● **PROBLEM**
Among the entries below, how many lines hold "propertysettuple"? Only the number is wanted.

[Records contained in a dataset]
--- START ---

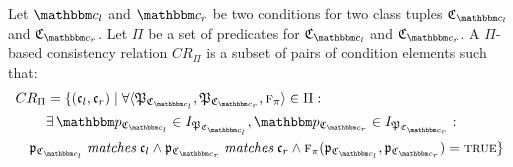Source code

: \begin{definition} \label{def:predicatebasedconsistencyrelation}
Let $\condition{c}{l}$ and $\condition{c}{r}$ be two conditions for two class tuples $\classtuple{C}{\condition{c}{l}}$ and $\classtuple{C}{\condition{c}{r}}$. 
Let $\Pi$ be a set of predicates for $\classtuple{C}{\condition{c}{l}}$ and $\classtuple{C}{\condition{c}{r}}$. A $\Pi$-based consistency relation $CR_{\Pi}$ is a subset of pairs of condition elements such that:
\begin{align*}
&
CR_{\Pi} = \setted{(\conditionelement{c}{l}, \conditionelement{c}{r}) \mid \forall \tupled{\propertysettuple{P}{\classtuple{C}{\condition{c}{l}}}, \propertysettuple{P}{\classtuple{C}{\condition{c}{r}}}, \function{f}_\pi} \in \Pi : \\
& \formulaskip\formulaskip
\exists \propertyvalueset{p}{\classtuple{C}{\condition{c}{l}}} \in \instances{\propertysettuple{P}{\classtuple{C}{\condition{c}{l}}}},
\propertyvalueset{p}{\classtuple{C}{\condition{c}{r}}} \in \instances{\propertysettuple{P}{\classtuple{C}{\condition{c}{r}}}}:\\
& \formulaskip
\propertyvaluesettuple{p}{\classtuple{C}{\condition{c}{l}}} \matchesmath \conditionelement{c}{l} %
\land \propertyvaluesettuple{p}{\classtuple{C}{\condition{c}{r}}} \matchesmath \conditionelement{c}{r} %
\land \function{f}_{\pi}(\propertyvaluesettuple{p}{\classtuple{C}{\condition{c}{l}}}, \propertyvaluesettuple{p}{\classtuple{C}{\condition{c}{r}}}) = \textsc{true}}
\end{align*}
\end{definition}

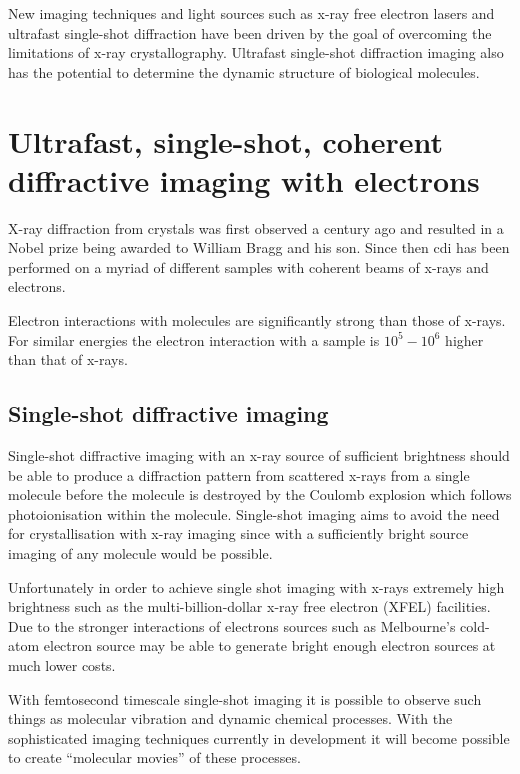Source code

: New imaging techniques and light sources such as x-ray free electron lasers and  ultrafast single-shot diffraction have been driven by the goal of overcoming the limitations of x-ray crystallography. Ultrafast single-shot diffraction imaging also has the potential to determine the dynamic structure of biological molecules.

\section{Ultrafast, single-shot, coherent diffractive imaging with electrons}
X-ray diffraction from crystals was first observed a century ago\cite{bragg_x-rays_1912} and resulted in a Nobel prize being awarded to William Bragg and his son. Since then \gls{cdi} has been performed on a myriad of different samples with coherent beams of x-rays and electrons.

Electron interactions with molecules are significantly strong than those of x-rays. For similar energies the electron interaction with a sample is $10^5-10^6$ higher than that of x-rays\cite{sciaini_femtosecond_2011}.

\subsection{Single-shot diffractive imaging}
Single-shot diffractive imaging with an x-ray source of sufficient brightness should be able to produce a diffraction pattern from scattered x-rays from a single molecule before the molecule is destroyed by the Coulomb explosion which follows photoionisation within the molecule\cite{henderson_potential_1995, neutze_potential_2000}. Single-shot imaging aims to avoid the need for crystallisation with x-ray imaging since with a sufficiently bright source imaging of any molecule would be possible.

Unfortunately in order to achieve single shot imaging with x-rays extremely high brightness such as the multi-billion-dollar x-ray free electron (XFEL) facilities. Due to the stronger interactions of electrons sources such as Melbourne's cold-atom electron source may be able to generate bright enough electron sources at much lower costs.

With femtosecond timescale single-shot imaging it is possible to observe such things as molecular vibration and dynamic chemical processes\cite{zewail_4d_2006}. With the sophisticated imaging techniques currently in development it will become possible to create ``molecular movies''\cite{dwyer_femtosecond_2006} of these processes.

--- END ---

● **TASK ANSWER**
3